● **Exercise description**:
In the lines below, the string "server" may appear; say how many lines hold it and give nothing more.

[Data items]
= = = =
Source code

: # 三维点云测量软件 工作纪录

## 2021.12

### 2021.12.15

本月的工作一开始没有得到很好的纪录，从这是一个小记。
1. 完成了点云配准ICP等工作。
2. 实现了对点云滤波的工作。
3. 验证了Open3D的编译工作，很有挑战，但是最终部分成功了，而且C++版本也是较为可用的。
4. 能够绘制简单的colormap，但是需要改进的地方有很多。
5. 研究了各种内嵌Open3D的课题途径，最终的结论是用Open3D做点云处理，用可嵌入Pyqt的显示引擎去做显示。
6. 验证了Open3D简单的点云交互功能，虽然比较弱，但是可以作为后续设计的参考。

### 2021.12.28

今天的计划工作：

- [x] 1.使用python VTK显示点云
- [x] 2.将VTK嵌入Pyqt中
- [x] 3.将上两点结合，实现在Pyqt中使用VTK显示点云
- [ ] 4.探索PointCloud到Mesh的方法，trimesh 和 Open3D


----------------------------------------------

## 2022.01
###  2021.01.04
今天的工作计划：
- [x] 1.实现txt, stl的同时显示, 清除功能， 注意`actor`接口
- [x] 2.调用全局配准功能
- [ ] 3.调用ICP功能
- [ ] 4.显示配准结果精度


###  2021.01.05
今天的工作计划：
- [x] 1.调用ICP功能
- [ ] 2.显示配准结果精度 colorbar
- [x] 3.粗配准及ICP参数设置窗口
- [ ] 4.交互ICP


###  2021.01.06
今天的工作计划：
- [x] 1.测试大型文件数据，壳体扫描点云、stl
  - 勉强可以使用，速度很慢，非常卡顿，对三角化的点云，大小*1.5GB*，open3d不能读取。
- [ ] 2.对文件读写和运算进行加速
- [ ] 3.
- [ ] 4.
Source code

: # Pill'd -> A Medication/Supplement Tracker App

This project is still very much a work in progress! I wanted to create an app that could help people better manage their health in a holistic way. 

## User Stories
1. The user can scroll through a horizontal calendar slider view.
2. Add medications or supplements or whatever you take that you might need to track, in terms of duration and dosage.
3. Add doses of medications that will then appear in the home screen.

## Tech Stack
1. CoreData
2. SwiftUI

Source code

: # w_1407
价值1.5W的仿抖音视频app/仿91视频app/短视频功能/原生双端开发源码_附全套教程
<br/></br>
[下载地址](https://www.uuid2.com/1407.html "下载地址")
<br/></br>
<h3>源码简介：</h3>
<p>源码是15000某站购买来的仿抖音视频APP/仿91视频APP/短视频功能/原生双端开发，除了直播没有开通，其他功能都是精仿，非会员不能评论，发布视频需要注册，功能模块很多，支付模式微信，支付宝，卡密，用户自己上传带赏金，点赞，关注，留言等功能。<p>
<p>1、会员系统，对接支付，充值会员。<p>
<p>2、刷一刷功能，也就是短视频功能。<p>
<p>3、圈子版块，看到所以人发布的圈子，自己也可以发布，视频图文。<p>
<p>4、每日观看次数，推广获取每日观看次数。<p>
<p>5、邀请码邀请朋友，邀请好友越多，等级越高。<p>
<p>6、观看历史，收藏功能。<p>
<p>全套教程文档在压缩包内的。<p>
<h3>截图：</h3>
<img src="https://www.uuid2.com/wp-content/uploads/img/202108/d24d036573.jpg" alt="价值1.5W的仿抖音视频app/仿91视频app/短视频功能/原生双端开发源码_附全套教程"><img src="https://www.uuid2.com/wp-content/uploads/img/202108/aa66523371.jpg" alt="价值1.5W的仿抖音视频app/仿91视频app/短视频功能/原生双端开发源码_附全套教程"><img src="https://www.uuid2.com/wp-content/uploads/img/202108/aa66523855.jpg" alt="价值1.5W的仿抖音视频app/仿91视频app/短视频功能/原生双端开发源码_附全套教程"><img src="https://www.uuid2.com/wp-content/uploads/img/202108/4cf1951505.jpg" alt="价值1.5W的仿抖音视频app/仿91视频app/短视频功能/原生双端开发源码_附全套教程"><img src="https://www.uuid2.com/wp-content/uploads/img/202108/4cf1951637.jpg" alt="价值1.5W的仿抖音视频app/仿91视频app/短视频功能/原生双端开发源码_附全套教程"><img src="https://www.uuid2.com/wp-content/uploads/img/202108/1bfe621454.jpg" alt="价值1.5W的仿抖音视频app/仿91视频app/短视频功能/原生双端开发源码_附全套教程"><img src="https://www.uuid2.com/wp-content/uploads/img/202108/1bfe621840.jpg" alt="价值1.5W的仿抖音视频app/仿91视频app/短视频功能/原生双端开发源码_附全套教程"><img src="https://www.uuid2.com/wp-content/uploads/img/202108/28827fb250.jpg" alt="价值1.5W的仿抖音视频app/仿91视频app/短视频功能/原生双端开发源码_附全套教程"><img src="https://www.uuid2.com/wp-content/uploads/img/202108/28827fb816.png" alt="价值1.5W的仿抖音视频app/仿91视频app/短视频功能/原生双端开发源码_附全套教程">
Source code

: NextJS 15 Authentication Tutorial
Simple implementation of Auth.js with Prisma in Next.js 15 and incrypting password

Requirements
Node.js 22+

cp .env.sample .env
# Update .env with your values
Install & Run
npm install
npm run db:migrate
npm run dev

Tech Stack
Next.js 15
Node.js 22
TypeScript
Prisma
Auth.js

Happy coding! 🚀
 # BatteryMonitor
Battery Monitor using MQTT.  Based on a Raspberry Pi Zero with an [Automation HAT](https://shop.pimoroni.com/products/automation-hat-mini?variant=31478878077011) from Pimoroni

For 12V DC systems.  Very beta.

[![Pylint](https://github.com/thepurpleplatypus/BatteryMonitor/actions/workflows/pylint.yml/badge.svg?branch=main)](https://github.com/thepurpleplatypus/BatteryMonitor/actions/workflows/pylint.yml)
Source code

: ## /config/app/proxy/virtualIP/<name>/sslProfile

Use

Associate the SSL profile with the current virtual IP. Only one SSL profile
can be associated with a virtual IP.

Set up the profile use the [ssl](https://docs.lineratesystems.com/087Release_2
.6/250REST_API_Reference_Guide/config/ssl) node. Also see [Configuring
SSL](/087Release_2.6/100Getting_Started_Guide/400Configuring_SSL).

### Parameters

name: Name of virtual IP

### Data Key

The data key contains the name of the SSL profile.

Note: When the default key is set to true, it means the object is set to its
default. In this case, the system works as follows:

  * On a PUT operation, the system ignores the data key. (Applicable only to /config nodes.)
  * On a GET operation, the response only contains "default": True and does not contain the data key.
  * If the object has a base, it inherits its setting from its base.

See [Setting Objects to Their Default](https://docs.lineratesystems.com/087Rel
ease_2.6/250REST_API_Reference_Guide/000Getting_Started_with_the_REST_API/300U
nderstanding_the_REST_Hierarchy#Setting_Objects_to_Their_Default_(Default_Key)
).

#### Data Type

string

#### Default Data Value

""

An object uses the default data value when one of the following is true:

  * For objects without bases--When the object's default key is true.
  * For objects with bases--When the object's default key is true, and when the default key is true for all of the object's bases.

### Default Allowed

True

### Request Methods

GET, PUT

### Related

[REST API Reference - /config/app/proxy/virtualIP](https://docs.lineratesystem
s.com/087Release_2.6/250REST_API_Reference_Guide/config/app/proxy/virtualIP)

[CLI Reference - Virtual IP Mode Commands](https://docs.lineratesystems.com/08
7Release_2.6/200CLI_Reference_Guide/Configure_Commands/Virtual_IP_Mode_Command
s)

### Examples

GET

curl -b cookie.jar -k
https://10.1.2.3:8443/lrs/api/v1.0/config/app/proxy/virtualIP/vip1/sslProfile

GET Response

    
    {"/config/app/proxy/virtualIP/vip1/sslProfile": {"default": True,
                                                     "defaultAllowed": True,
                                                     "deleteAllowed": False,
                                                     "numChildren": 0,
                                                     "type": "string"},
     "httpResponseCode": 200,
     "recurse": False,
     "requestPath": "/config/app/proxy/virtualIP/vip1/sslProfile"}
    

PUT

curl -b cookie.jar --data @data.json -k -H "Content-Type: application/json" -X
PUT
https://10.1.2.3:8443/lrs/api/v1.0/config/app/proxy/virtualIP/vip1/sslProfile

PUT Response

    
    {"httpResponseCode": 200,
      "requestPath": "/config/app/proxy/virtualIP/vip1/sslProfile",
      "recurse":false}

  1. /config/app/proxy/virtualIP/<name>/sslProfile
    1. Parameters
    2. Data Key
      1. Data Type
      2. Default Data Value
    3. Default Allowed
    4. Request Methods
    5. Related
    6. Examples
= = = =
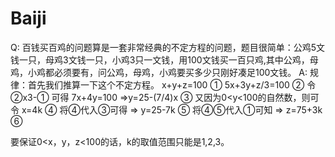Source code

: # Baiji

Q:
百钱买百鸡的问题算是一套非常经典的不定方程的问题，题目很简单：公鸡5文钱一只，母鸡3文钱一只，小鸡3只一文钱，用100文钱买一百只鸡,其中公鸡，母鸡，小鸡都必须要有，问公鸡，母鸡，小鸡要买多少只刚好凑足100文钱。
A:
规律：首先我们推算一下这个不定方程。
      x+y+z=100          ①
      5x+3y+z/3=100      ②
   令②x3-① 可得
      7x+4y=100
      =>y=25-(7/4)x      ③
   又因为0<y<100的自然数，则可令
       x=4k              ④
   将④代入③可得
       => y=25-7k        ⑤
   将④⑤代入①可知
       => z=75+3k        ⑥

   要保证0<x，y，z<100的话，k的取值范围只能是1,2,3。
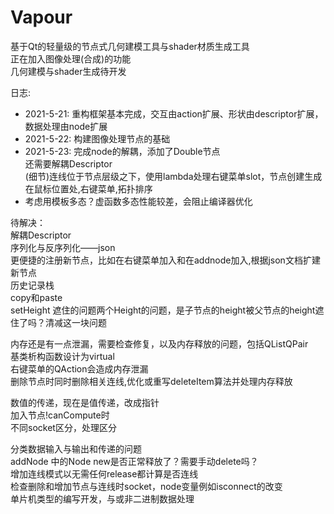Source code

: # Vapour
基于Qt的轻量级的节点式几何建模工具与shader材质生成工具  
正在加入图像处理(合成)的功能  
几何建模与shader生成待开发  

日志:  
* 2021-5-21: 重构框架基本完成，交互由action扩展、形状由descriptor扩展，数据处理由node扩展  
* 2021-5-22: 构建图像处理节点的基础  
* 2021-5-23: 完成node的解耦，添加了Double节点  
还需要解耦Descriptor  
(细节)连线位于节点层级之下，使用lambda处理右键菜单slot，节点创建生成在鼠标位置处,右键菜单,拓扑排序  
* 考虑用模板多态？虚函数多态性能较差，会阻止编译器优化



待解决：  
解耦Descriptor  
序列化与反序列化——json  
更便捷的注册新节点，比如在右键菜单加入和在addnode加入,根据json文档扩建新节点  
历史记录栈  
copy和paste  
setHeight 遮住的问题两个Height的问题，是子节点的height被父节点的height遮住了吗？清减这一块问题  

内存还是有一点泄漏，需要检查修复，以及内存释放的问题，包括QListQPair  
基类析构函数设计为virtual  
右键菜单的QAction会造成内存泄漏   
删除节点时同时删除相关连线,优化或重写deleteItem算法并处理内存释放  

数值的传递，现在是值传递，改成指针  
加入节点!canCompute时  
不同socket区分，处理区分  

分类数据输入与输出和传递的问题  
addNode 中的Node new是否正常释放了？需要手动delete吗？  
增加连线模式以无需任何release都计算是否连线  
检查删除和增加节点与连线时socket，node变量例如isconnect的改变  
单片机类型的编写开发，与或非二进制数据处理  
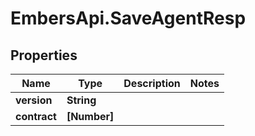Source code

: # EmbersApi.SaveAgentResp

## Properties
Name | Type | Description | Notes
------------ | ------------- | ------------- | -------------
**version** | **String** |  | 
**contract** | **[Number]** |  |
= = = =
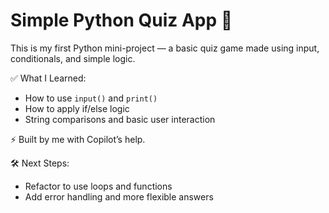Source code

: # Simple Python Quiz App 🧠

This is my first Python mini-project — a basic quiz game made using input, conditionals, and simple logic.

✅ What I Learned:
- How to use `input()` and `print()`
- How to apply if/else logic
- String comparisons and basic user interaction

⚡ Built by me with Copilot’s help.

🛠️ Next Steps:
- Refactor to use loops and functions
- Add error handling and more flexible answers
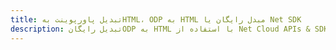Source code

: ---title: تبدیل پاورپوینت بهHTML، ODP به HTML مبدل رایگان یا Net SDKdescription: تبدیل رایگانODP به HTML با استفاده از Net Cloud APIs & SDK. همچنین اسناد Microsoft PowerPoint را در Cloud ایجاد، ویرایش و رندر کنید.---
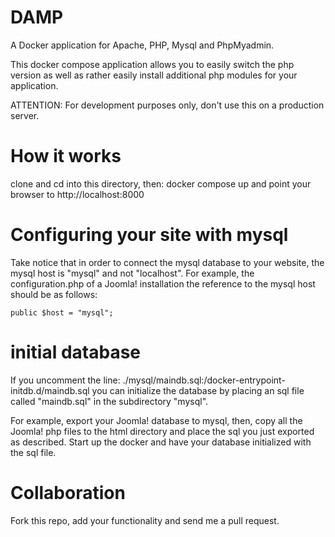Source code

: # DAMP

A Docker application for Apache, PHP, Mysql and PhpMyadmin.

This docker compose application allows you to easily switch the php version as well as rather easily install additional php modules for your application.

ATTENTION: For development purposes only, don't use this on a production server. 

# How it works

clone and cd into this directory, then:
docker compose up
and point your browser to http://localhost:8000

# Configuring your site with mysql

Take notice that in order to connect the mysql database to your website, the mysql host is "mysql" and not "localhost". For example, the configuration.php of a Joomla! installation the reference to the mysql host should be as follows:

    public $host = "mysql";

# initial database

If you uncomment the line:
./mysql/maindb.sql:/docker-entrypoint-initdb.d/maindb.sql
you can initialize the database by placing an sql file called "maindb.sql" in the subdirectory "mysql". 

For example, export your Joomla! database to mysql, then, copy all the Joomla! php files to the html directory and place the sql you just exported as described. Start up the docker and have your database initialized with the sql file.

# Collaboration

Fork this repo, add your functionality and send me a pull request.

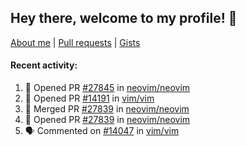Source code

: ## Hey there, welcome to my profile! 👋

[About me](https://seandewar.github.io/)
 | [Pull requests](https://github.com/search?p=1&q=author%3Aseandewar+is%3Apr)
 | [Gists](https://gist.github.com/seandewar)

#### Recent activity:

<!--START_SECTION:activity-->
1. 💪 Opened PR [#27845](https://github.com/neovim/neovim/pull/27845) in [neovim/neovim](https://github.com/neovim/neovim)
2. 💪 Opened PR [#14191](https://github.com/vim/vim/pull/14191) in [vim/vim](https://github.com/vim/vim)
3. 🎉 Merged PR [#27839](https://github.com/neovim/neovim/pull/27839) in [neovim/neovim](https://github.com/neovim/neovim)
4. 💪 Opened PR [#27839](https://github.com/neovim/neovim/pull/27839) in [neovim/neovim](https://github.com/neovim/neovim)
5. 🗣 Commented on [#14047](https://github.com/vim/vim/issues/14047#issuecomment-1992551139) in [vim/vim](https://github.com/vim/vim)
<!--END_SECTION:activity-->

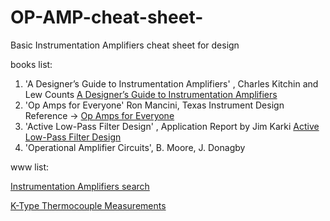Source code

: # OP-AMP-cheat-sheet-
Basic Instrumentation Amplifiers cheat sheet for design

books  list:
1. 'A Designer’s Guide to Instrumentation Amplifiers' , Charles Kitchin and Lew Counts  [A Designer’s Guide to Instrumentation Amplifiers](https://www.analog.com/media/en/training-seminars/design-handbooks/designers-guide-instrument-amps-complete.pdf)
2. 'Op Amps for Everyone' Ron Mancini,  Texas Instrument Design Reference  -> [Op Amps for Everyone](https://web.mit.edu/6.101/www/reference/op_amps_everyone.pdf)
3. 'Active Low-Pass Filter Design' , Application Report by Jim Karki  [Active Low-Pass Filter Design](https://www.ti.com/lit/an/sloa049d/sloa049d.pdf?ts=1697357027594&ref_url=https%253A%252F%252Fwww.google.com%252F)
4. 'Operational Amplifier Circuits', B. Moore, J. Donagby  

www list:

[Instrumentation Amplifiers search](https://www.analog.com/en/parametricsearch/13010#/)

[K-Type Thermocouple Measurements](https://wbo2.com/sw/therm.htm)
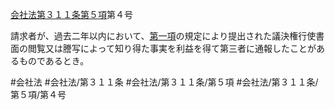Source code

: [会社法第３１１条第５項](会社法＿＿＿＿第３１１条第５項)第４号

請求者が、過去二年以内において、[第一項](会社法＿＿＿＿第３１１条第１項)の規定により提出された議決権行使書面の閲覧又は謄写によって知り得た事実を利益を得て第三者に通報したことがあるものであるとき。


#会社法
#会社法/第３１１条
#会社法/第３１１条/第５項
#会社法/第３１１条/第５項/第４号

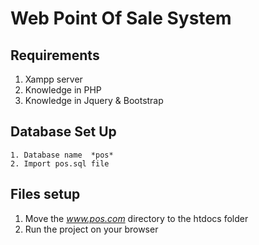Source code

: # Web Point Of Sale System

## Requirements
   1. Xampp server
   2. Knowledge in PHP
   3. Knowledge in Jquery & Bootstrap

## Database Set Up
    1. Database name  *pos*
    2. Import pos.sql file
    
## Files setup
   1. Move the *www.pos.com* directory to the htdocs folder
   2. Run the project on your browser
= = = =
● **Written response**:
2